Signify leads structurally, with profitability as the clearest single gap between the two profiles. Deutsche Post still has the edge on growth, which keeps the comparison from looking entirely one-sided. In the market, Deutsche Post carries the stronger setup — intact trend against Signify's broken trend. That leaves a split case: the structural lead stays with Signify, but the market is not currently confirming it.
The comparison is based on similar long-term financial trajectories, not sector labels.
Profitability remains the main source of distance in the comparison. The overall score gap is 11 points in favour of Signify N.V..
This pair is matched through long-term financial trajectory similarity within the selected peer universe.

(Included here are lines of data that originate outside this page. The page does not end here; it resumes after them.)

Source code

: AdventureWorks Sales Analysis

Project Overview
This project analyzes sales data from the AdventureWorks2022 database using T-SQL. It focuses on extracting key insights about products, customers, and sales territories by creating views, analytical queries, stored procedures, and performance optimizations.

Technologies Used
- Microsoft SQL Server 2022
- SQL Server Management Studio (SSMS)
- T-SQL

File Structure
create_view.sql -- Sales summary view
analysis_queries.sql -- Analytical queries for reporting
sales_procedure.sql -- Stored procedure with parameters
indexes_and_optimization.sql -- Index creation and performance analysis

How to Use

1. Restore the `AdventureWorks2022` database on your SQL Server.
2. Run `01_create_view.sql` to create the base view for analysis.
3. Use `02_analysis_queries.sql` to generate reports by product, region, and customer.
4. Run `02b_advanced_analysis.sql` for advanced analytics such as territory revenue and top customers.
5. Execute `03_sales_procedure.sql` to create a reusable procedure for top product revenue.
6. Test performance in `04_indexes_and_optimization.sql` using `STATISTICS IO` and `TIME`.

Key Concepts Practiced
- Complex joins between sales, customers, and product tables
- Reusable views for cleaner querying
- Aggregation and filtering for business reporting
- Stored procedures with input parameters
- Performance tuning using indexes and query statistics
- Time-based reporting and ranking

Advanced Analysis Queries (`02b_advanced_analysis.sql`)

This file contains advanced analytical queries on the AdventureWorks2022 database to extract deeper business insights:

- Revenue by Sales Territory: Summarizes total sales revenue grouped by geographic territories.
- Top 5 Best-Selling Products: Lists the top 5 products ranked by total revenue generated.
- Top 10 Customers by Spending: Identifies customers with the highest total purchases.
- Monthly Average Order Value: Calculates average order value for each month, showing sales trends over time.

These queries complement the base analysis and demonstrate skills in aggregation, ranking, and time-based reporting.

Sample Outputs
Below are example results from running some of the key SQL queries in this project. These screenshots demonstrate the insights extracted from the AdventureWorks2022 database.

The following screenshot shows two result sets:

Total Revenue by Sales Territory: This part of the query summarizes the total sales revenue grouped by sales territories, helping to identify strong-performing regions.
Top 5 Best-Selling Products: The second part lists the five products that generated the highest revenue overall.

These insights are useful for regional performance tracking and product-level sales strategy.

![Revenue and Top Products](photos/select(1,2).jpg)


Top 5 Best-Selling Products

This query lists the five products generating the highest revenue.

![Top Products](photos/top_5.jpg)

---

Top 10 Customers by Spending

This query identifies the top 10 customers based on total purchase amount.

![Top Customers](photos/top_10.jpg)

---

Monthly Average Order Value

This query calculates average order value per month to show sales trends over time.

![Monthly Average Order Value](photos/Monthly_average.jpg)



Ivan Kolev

A solid similarity means the pair shares a clearly comparable long-term financial profile, even if individual dimensions still differ.
The clearest structural overlap shows up in operating margin level and investment intensity.
Scores reflect position relative to comparable companies with similar long-term financial trajectories.
The largest gaps do not all point in the same direction.
Left means cheaper relative valuation. Higher means stronger structure.
Signify N.V. looks stronger both structurally and on relative valuation.
Valuation position uses peer-relative PE percentile (idx_pct_pe) where available.
The profitability gap is wide, with the stronger side earning materially better operating marks.
Earnings growth also leans the other way, which keeps the score lead from reading as a full growth sweep.
More than one part of the profile supports the lead, but the counterforce keeps the read balanced rather than dominant.
Break down the DHL.DE vs LIGHT.AS comparison across all dimensions with the full interactive tool.
Explore how DHL.DE and LIGHT.AS each compare against other companies in their peer groups.
Rule-based, descriptive analysis only. Derived from peer percentile dimensions. Not investment advice. Peer groups are determined algorithmically based on structural similarity — not by sector classification alone.
AssetNext scores reflect each company's structural position within its functional peer group — not a ranking against all stocks simultaneously. Peers are identified by similarity across eight financial dimensions, including revenue growth trajectory, margin structure, capital intensity, and earnings stability. A score of 75 means the company ranks in the top quartile within its own peer group, not the entire market.
Four dimension scores drive the overall peer score: Growth (revenue trajectory and expansion dynamics), Quality (margin structure and capital efficiency), Valuation (peer-relative pricing on standard multiples), and Stability (earnings consistency and financial predictability). Each dimension is scored 0–100 relative to the peer group, then combined into an overall peer score using equal weighting.
Scores are recalculated periodically as underlying financial data is updated. All analysis is descriptive and rule-based — AssetNext describes structural realities and never issues buy, sell or hold recommendations.